Castellum JV wins position on $250m US Navy logistics IT contract
Castellum, the NYSE-American-listed cybersecurity and software services company focused on the US federal government, has announced that its joint venture CTM JV, LLC has been awarded a position on the US Navy's Logistics IT Integration and Support Capability Modernisation, Deployment, and Support (LIIS CMDS) Multiple Award Contract. The vehicle is structured as an indefinite delivery/indefinite quantity (IDIQ) contract with a total ceiling value of approximately $250 million.
The LIIS CMDS MAC covers a broad sweep of logistics information technology requirements spanning naval maintenance, repair and overhaul (N-MRO), supply chain management, product lifecycle management, a logistics integrated data environment, and the DevSecOps pipeline that underpins those systems. The Navy has selected 59 companies to compete for individual task orders under the vehicle; Castellum's JV is among that pool. No specific task orders have yet been awarded, and the ultimate revenue accruing to Castellum will depend on its competitive success in downstream bids.
The deal
Drew Merriman, Castellum's chief operating officer, said the award "gives our team a direct lane to compete for task orders that modernise the systems the United States Navy relies on to maintain, supply and sustain the fleet." Chief executive Glen Ives framed the win as consistent with a deliberate strategy to pursue larger, more complex prime contracts, arguing that a growing portfolio of IDIQ positions will "support sustained organic growth across our subsidiaries."
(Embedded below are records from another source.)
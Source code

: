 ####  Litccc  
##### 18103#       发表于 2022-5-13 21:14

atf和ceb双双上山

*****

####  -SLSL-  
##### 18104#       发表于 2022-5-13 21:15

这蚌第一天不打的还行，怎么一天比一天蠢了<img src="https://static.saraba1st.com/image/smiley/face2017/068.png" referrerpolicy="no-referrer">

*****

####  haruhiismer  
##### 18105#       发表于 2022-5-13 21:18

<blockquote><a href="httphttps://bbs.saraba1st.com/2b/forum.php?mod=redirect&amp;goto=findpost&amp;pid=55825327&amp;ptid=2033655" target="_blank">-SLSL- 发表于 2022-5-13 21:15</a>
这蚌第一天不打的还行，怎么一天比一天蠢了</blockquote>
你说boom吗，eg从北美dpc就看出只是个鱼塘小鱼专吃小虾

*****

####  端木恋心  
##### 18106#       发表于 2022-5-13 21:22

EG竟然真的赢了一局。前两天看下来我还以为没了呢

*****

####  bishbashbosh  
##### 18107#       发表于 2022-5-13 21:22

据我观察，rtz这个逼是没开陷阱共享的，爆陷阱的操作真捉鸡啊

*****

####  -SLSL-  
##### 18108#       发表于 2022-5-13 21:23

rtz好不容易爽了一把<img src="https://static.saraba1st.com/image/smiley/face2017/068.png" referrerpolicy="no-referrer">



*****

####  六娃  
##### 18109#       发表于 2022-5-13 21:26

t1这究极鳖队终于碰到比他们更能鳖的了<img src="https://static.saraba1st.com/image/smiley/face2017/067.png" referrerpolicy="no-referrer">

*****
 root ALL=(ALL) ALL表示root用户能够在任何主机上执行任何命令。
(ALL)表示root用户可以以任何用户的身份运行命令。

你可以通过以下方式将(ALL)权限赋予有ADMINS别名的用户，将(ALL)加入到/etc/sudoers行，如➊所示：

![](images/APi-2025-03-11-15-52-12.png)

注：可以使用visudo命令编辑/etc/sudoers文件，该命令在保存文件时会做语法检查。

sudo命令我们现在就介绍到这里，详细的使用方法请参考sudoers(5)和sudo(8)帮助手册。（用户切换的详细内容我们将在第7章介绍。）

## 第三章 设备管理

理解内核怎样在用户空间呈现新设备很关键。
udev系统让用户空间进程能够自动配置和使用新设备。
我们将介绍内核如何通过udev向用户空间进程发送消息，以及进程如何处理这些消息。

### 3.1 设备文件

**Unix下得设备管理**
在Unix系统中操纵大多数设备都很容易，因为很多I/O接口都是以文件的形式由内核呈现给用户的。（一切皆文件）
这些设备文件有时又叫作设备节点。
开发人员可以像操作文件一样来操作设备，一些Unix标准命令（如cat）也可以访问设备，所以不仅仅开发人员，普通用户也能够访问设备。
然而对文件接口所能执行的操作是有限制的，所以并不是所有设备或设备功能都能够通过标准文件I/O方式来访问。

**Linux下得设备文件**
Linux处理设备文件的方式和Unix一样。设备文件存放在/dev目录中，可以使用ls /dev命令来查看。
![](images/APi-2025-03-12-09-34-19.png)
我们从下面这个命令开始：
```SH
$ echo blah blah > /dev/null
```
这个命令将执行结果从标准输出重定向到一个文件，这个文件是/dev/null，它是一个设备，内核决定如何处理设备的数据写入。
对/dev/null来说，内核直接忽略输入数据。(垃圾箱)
The company did not disclose the terms of the joint venture arrangement, the identity of its JV partner, or any estimate of the task-order pipeline it expects to convert within the $250 million ceiling.
Market context
Federal IT modernisation remains a substantial and relatively resilient spending category. The US Department of Defense has been accelerating its push to replace legacy logistics and supply-chain platforms, with programmes such as the Navy's own Product Lifecycle Management Plus (PLM+) initiative providing a reference point for the scale of work involved. The IDIQ structure, with 59 awardees competing on individual task orders, is standard practice for large defence IT vehicles and means Castellum faces significant internal competition before booking any revenue.
The broader defence-technology contractor market has seen increased activity from mid-tier and small-business-focused firms seeking positions on Navy and Army enterprise IT vehicles. Castellum competes in a fragmented space that includes larger systems integrators as well as specialist federal IT boutiques, many of which hold overlapping IDIQ positions. The company's stated differentiation is its combination of cybersecurity, software engineering, and DevSecOps credentials, alongside subject matter expertise in areas such as Cybersecurity Maturity Model Certification (CMMC) compliance, which the Department of Defense is progressively mandating across its contractor base.
Regulatory and standards read-across
CMMC compliance is directly relevant to any work on Navy logistics IT infrastructure. The DoD's CMMC 2.0 framework, which was finalised in late 2024 and has been phasing into contract requirements through 2025 and 2026, requires contractors handling controlled unclassified information to achieve third-party certification at the appropriate level. Castellum has highlighted CMMC expertise in its corporate capability statements, which positions the company as a potential beneficiary of that compliance burden falling on its clients and competitors alike.
Separately, the passage of US federal IT work through IDIQ vehicles of this scale is subject to the Federal Acquisition Regulation's task-order competition rules and, where applicable, small-business set-aside requirements. The joint-venture structure CTM JV, LLC employs may be relevant to small-business eligibility calculations, though Castellum did not address this in its release.
The near-term milestones to watch are the first individual task-order awards under the vehicle and any indication of the cumulative contract value Castellum expects to pursue within the $250 million ceiling.